**WORK ITEM**:
Produce an exact transcription of the listing below, omitting the pictures.

(DATA TO PROCESS Opens)

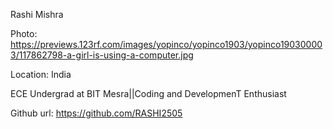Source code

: Rashi Mishra

Photo: https://previews.123rf.com/images/yopinco/yopinco1903/yopinco190300003/117862798-a-girl-is-using-a-computer.jpg

Location: India

ECE Undergrad at BIT Mesra||Coding and DevelopmenT Enthusiast

Github url: https://github.com/RASHI2505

(DATA TO PROCESS Closes)

**RESPONSE AREA**:
Source code

: Rashi Mishra

Photo: https://previews.123rf.com/images/yopinco/yopinco1903/yopinco190300003/117862798-a-girl-is-using-a-computer.jpg

Location: India

ECE Undergrad at BIT Mesra||Coding and DevelopmenT Enthusiast

Github url: https://github.com/RASHI2505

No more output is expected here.